Homophobic and racist hazing rituals such as “Gay Tuesdays” and “Hard R Fridays” were part of life on a Massachusetts high school hockey team, according to one former player who says he was victimized.
The Boston Globe recently published an in-depth investigation piece detailing the apparent broken culture on the male varsity hockey team at Danvers High School. Danvers is a nearly all-white suburb located about 20 miles north of Boston.
Town and school officials are accused of covering up the episode, due to their refusal to publicly release three investigative reports about the matter.

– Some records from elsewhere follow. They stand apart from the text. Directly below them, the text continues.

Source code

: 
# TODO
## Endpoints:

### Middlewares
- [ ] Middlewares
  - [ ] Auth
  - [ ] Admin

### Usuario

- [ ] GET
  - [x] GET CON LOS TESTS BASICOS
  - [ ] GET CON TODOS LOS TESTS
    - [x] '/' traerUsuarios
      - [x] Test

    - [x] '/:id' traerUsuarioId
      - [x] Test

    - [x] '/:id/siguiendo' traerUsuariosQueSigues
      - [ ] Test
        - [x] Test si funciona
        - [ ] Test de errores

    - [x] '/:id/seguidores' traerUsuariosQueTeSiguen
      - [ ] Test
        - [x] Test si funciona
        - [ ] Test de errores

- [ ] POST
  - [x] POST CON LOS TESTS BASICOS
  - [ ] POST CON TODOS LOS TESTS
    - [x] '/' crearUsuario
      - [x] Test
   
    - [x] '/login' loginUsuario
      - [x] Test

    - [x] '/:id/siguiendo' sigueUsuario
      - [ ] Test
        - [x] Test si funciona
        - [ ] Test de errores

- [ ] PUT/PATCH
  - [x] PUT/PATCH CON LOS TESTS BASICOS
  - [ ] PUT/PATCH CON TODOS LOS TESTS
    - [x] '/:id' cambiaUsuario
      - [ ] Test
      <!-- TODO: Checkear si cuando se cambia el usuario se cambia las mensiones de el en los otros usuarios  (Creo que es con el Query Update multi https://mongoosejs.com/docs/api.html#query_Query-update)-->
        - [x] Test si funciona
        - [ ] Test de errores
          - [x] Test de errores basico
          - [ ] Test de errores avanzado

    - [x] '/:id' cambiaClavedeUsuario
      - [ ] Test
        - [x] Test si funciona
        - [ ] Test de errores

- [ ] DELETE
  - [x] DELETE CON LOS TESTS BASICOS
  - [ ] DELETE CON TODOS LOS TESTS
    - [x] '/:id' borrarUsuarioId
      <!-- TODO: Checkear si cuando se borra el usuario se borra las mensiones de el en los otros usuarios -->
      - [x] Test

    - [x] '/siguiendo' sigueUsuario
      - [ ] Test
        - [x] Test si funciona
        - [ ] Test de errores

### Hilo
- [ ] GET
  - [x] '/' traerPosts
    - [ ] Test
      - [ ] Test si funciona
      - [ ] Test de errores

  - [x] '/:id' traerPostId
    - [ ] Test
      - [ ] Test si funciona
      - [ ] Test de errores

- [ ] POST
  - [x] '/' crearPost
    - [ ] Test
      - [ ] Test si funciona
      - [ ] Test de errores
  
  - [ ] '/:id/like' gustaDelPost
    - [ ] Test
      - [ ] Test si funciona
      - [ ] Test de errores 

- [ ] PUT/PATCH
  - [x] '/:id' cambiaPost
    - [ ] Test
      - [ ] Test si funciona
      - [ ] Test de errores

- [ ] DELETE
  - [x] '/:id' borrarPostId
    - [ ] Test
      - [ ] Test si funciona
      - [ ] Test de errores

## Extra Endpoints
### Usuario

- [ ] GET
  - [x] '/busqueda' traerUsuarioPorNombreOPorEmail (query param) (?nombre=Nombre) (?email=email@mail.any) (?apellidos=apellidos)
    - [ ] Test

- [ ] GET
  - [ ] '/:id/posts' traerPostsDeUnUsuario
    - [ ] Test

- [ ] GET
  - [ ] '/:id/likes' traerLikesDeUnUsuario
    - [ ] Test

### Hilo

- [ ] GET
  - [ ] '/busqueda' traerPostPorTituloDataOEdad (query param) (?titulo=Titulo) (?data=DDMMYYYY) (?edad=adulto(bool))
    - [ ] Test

Danvers shared a heavily redacted copy of the special investigator’s report with the Globe after an order by state public records authorities.
“School officials and police have yet to inform the community about the alleged violent racist and homophobic locker room behavior or details of the virulent group text messages,” writes the Globe’s Bob Hohler and Brandon Chase.

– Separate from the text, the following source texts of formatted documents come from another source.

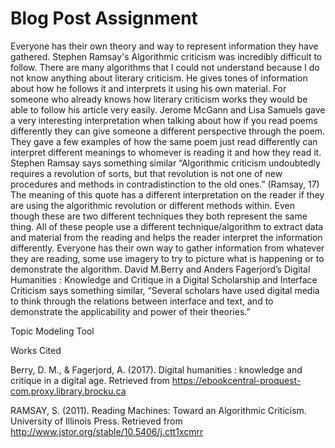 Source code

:# Blog Post Assignment

Everyone has their own theory and way to represent information they have gathered. Stephen Ramsay's Algorithmic criticism was incredibly difficult to follow. There are many algorithms that I could not understand because I do not know anything about literary criticism. He gives tones of information about how he follows it and interprets it using his own material. For someone who already knows how literary criticism works they would be able to follow his article very easily. Jerome McGann and Lisa Samuels gave a very interesting interpretation when talking about how if you read poems differently they can give someone a different perspective through the poem. They gave a few examples of how the same poem just read differently can interpret different meanings to whomever is reading it and how they read it. Stephen Ramsay says something similar “Algorithmic criticism undoubtedly requires a revolution of sorts, but that revolution is not one of new procedures and methods in contradistinction to the old ones.” (Ramsay, 17) The meaning of this quote has a different interpretation on the reader if they are using the algorithmic revolution or different methods within. Even though these are two different techniques they both represent the same thing. All of these people use a different technique/algorithm to extract data and material from the reading and helps the reader interpret the information differently. Everyone has their own way to gather information from whatever they are reading, some use imagery to try to picture what is happening or to demonstrate the algorithm. David M.Berry and Anders Fagerjord’s Digital Humanities : Knowledge and Critique in a Digital Scholarship and Interface Criticism says something similar, “Several scholars have used digital media to think through the relations between interface and text, and to demonstrate the applicability and power of their theories.” 

Topic Modeling Tool




Works Cited 

Berry, D. M., & Fagerjord, A. (2017). Digital humanities : knowledge and critique in a digital age. Retrieved from https://ebookcentral-proquest-com.proxy.library.brocku.ca 

RAMSAY, S. (2011). Reading Machines: Toward an Algorithmic Criticism. University of Illinois Press. Retrieved from http://www.jstor.org/stable/10.5406/j.ctt1xcmrr
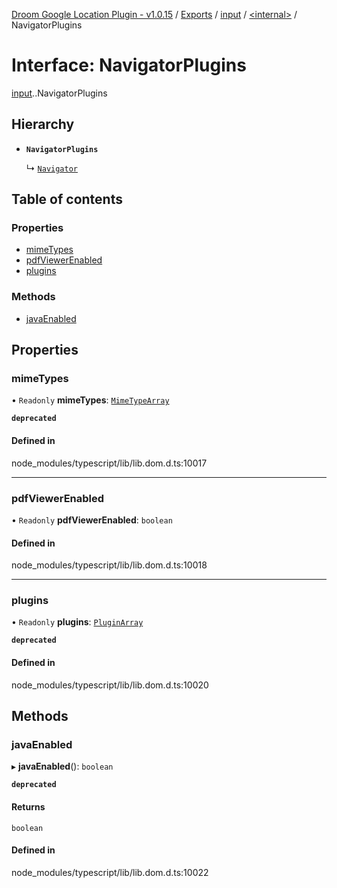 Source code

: [Droom Google Location Plugin - v1.0.15](../README.md) / [Exports](../modules.md) / [input](../modules/input.md) / [<internal\>](../modules/input._internal_.md) / NavigatorPlugins

# Interface: NavigatorPlugins

[input](../modules/input.md).[<internal>](../modules/input._internal_.md).NavigatorPlugins

## Hierarchy

- **`NavigatorPlugins`**

  ↳ [`Navigator`](input._internal_.Navigator.md)

## Table of contents

### Properties

- [mimeTypes](input._internal_.NavigatorPlugins.md#mimetypes)
- [pdfViewerEnabled](input._internal_.NavigatorPlugins.md#pdfviewerenabled)
- [plugins](input._internal_.NavigatorPlugins.md#plugins)

### Methods

- [javaEnabled](input._internal_.NavigatorPlugins.md#javaenabled)

## Properties

### mimeTypes

• `Readonly` **mimeTypes**: [`MimeTypeArray`](../modules/input._internal_.md#mimetypearray)

**`deprecated`**

#### Defined in

node_modules/typescript/lib/lib.dom.d.ts:10017

___

### pdfViewerEnabled

• `Readonly` **pdfViewerEnabled**: `boolean`

#### Defined in

node_modules/typescript/lib/lib.dom.d.ts:10018

___

### plugins

• `Readonly` **plugins**: [`PluginArray`](../modules/input._internal_.md#pluginarray)

**`deprecated`**

#### Defined in

node_modules/typescript/lib/lib.dom.d.ts:10020

## Methods

### javaEnabled

▸ **javaEnabled**(): `boolean`

**`deprecated`**

#### Returns

`boolean`

#### Defined in

node_modules/typescript/lib/lib.dom.d.ts:10022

The team’s head coach during the 2019-20 season, Stephen Baldassare, a highly respected police sergeant in the community, was even granted a new contract after the allegations had surfaced (he resigned last summer).
The alleged victim’s story outlines how locker room horseplay can turn insidious. On “Gay Tuesdays,” he says players would strip naked with the lights off and touch each other — and then guess who groped them. An assistant coach apparently walked in on one of these perverse sessions, only to say he “didn’t even want to know” what was going on, and then leave.

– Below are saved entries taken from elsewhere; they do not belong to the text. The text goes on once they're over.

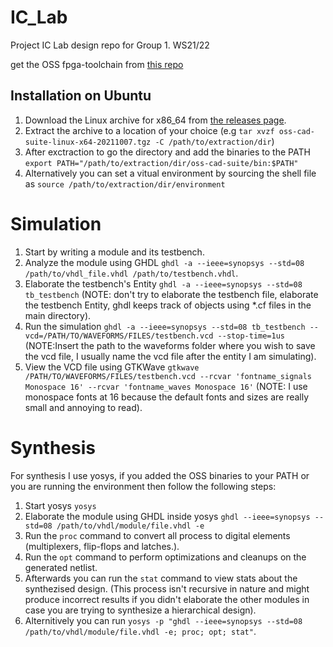 # IC_Lab
Project IC Lab design repo for Group 1. WS21/22

get the OSS fpga-toolchain from [this repo](https://github.com/YosysHQ/oss-cad-suite-build)

## Installation on Ubuntu

1. Download the Linux archive for x86_64 from [the releases page](https://github.com/YosysHQ/oss-cad-suite-build/releases/latest).
2. Extract the archive to a location of your choice (e.g `tar xvzf oss-cad-suite-linux-x64-20211007.tgz -C /path/to/extraction/dir`)
3. After exctraction to go the directory and add the binaries to the PATH `export PATH="/path/to/extraction/dir/oss-cad-suite/bin:$PATH"`
4. Alternatively you can set a vitual environment by sourcing the shell file as `source /path/to/extraction/dir/environment`

# Simulation
1. Start by writing a module and its testbench.
2. Analyze the module using GHDL `ghdl -a --ieee=synopsys --std=08 /path/to/vhdl_file.vhdl /path/to/testbench.vhdl`.
3. Elaborate the testbench's Entity `ghdl -a --ieee=synopsys --std=08 tb_testbench` (NOTE: don't try to elaborate the testbench file, elaborate the testbench Entity, ghdl keeps track of objects using *.cf files in the main directory).
4. Run the simulation `ghdl -a --ieee=synopsys --std=08 tb_testbench --vcd=/PATH/TO/WAVEFORMS/FILES/testbench.vcd --stop-time=1us` (NOTE:Insert the path to the waveforms folder where you wish to save the vcd file, I usually name the vcd file after the entity I am simulating).
5. View the VCD file using GTKWave `gtkwave /PATH/TO/WAVEFORMS/FILES/testbench.vcd --rcvar 'fontname_signals Monospace 16' --rcvar 'fontname_waves Monospace 16'` (NOTE: I use monospace fonts at 16 because the default fonts and sizes are really small and annoying to read).

# Synthesis
For synthesis I use yosys, if you added the OSS binaries to your PATH or you are running the environment then follow the following steps:
1. Start yosys `yosys`
2. Elaborate the module using GHDL inside yosys `ghdl --ieee=synopsys --std=08 /path/to/vhdl/module/file.vhdl -e`
3. Run the `proc` command to convert all process to digital elements (multiplexers, flip-flops and latches.).
4. Run the `opt` command to perform optimizations and cleanups on the generated netlist.
5. Afterwards you can run the `stat` command to view stats about the synthezised design. (This process isn't recursive in nature and might produce incorrect results if you didn't elaborate the other modules in case you are trying to synthesize a hierarchical design).
6. Alternitively you can run `yosys -p "ghdl --ieee=synopsys --std=08 /path/to/vhdl/module/file.vhdl -e; proc; opt; stat"`.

“Hard R Fridays” allegedly featured players shouting the n-word in the locker room. The alleged victim says teammates physically restrained him and hit him in the face with a pink sex toy when he didn’t join them.
More than half of the 2019-20 team allegedly participated in a vile group chat as well, where anti-Semitic, anti-gay and racist epithets were digitally thrown around with impunity.
After the school concluded its investigation, the superintendent told parents unspecified participants had faced unspecified consequences. No criminal charges were filed.
Max Leete, a three-time high school state wrestling champion who graduated from Danvers High, said he blames the team’s culture more than any alleged teenage actors. All of the team’s coaches deny knowledge of the reported behavior.
“Kids are kids, and kids can change,” he told the Globe. “But adults in power must be held accountable.”
The Danvers High story shows how bigoted attitudes and traditions trickle down from the pros all the way to the youth level. Just two weeks ago, former Chicago Blackhawks defenseman Kyle Beach said teammates pelted him with anti-gay taunts after they learned of his sexual assault allegation against the club’s former video coach in 2010. Beach came forward as the “John Doe” in that longstanding investigation.
But it takes a lot of work to eradicate odious traditions, and starting at the youth level is crucial. You change culture from the bottom up.